This story was originally produced by the Concord Monitor. NHPR is republishing it in partnership with the Granite State News Collaborative.
Tech companies’ search for sprawling open space ripe for conversion into artificial intelligence data centers has brought them to the doorsteps of farmers across the country.
Several have rejected multi-million dollar bids for their land, like Kentucky landowner Ida Huddleston, who declined $33 million for her 650 acres, and Mervin Raudabaugh, a Pennsylvania farmer, who turned down $15 million.
It doesn’t seem likely that the same tech companies would look to locate a data center in Canterbury, but residents like Logan Snyder don’t want to be caught off guard either. Inhabited by just over 2,000 people, the town has limited commercially and industrially zoned areas and little infrastructure to support that kind of construction.
And besides, Snyder said, “we’re also really, really not a place where people of the town are going to want it.”
Related: It's town meeting time in NH. Here's what's at stake, how it works and how to vote
Snyder and other members of the town’s planning board wanted to put the issue before voters in the form of a zoning amendment to explicitly forbid data centers.
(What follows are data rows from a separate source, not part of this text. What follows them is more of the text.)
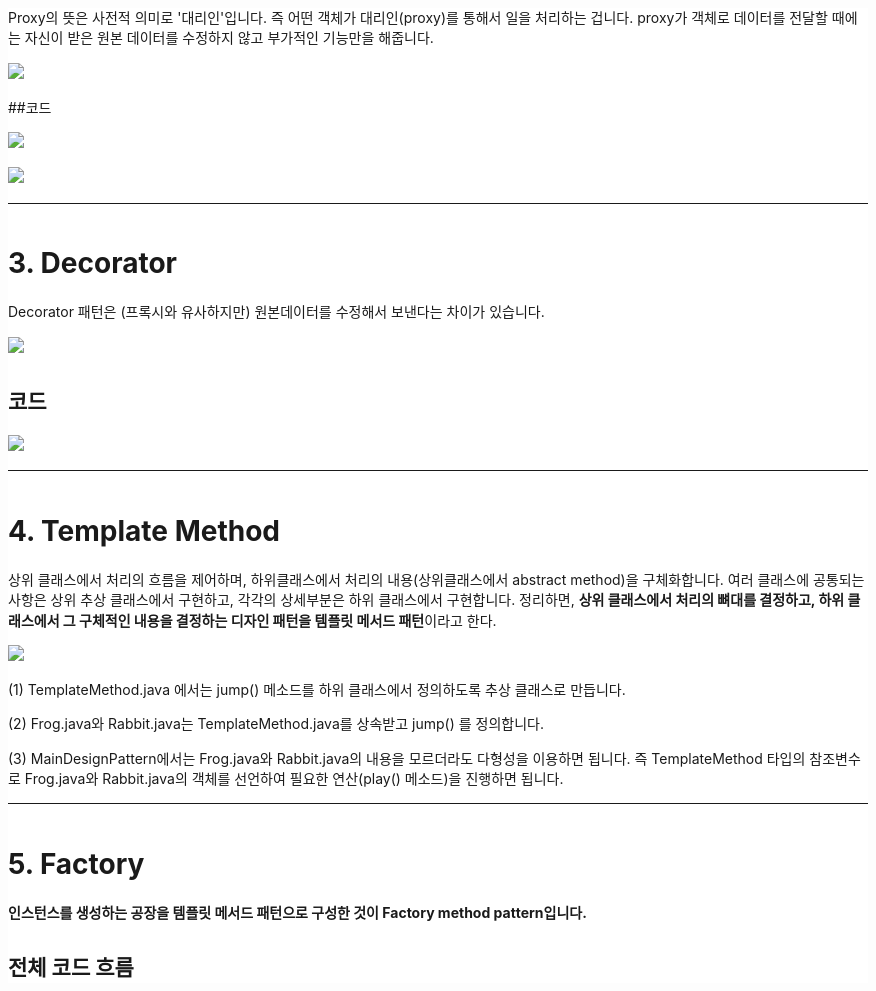 Proxy의 뜻은 사전적 의미로 '대리인'입니다. 즉 어떤 객체가 대리인(proxy)를 통해서 일을 처리하는 겁니다. proxy가 객체로 데이터를 전달할 때에는 자신이 받은 원본 데이터를 수정하지 않고 부가적인 기능만을 해줍니다.

![](http://i.imgur.com/VjVWpJY.png)

##코드

![](http://i.imgur.com/eSAsTDH.png)

![](http://i.imgur.com/sf3Hi3t.png)

---------------------------------------------------
# 3. Decorator

Decorator 패턴은 (프록시와 유사하지만) 원본데이터를 수정해서 보낸다는 차이가 있습니다.

![](http://i.imgur.com/BJaKdfB.png)


## 코드

![](http://i.imgur.com/ebd3Iyc.png)


----------------------------------------------------
# 4. Template Method

상위 클래스에서 처리의 흐름을 제어하며, 하위클래스에서 처리의 내용(상위클래스에서 abstract method)을 구체화합니다. 여러 클래스에 공통되는 사항은 상위 추상 클래스에서 구현하고, 각각의 상세부분은 하위 클래스에서 구현합니다. 정리하면, **상위 클래스에서 처리의 뼈대를 결정하고, 하위 클래스에서 그 구체적인 내용을 결정하는 디자인 패턴을 템플릿 메서드 패턴**이라고 한다.


![](http://i.imgur.com/no55k6k.png)




(1) TemplateMethod.java 에서는 jump() 메소드를 하위 클래스에서 정의하도록 추상 클래스로 만듭니다.

(2) Frog.java와 Rabbit.java는 TemplateMethod.java를 상속받고 jump() 를 정의합니다.

(3) MainDesignPattern에서는 Frog.java와 Rabbit.java의 내용을 모르더라도 다형성을 이용하면 됩니다. 즉 TemplateMethod 타입의 참조변수로 Frog.java와 Rabbit.java의 객체를 선언하여 필요한 연산(play() 메소드)을 진행하면 됩니다.  



-----------------------------------------------------
# 5. Factory

**인스턴스를 생성하는 공장을 템플릿 메서드 패턴으로 구성한 것이 Factory method pattern입니다.**

## 전체 코드 흐름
The question will be decided on Election Day, among more expected zoning items, like accessory dwelling units, wetland setbacks and cluster subdivisions.
If the article passes, the ordinance won’t restrict the use of personal computers of “typical home-based businesses,” according a plain-English explanation released by the board. The article was brought forward “proactively due to potential impacts to environmental resources associated with such facilities.”
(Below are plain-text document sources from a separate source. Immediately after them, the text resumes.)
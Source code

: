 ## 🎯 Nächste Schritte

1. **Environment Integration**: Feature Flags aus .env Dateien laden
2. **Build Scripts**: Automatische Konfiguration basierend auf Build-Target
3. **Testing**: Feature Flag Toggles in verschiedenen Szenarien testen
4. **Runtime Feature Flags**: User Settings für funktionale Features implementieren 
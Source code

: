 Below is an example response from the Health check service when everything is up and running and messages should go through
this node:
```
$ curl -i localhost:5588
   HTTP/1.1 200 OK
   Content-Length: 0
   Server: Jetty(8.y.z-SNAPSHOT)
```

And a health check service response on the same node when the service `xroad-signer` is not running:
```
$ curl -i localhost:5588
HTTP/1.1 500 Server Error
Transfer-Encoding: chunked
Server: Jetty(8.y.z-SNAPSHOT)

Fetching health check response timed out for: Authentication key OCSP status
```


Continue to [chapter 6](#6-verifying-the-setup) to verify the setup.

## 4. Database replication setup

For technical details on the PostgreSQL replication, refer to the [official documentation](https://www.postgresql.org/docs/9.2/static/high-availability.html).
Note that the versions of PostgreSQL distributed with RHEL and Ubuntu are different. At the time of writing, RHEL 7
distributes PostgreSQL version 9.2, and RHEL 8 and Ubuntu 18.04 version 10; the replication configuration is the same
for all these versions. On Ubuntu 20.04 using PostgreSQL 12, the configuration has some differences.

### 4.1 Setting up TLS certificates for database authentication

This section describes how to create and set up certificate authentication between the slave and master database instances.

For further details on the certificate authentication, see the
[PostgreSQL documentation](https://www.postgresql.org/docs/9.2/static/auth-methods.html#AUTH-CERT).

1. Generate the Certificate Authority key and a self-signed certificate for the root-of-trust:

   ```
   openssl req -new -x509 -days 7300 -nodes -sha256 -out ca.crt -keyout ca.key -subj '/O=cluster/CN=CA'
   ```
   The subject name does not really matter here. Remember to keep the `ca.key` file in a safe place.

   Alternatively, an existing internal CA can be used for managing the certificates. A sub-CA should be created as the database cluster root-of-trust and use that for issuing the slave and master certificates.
Snyder said their environmental concerns are “significant.”
“We’re hearing more increasingly alarming information about the amount of damage they do to water supplies and clean water availability, and that’s something we’re going to have to reckon with globally over the next few years if something drastic does not change,” Snyder said.
Like many towns, Canterbury has permissive zoning, meaning projects of any nature are allowed until and unless they’re explicitly forbidden, planning board chair Brendan O’Donnell explained at one of the board’s January meetings.
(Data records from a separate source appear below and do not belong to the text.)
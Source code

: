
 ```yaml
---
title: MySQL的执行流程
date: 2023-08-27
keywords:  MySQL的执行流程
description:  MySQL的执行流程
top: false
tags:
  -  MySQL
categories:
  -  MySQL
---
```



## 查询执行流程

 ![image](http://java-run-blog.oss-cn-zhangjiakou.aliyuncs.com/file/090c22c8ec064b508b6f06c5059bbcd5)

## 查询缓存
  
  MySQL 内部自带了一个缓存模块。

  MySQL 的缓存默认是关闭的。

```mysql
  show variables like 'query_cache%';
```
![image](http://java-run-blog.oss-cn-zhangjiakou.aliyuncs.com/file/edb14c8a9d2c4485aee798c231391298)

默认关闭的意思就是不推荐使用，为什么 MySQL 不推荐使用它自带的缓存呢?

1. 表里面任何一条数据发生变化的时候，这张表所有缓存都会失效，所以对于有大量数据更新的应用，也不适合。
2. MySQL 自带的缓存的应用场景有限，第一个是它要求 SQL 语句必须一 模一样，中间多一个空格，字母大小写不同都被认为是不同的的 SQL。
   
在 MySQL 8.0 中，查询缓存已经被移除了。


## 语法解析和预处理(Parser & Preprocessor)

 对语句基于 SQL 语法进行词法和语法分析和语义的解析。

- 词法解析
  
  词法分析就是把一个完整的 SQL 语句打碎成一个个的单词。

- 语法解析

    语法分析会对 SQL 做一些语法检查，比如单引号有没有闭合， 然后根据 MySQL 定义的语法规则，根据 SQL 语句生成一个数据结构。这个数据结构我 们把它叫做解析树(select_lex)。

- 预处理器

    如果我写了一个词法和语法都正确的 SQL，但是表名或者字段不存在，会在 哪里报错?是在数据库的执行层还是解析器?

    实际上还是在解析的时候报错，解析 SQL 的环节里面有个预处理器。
Preempting future developments, regardless of whether they seem feasible for the area now, could protect the town from engaging in expensive litigation if residents decide to resist a data center down the line.
“It’s really aimed at large commercial deployments, think the multi-acre buildings that are going up around the country that take a ton of electricity and raise electric rates, that take a lot of water and result in pollution,” O’Donnell said in January.
Those explanations seemed insufficient to Rich Marcou, the board’s vice-chair, and Clifton Mathieu, an alternate on the board. Both voted against sending the warrant article to the town’s electorate, citing concerns that the article’s language doesn’t differentiate between AI and traditional data centers and disputing the article itself as frivolous.
“I just don’t think that they’re coming here,” Marcou said.
New Hampshire currently ranks as the state with the third fewest data centers in the country, according to the tracker site Data Center Map. As of March, 2026, the Granite State was home to 10 such centers: five in Manchester and one in Keene, Lebanon, Littleton, Laconia and Portsmouth.
Ultimately, the will of Canterbury voters will prevail. Election Day is Tuesday, March 10. Polls will be open from 7 a.m. to 7 p.m. at Old Town Hall. To view the sample ballot, visit the town website at canterburynh.gov.
Town meeting will take place at 7 p.m. on Friday, March 13 at the Canterbury Elementary School.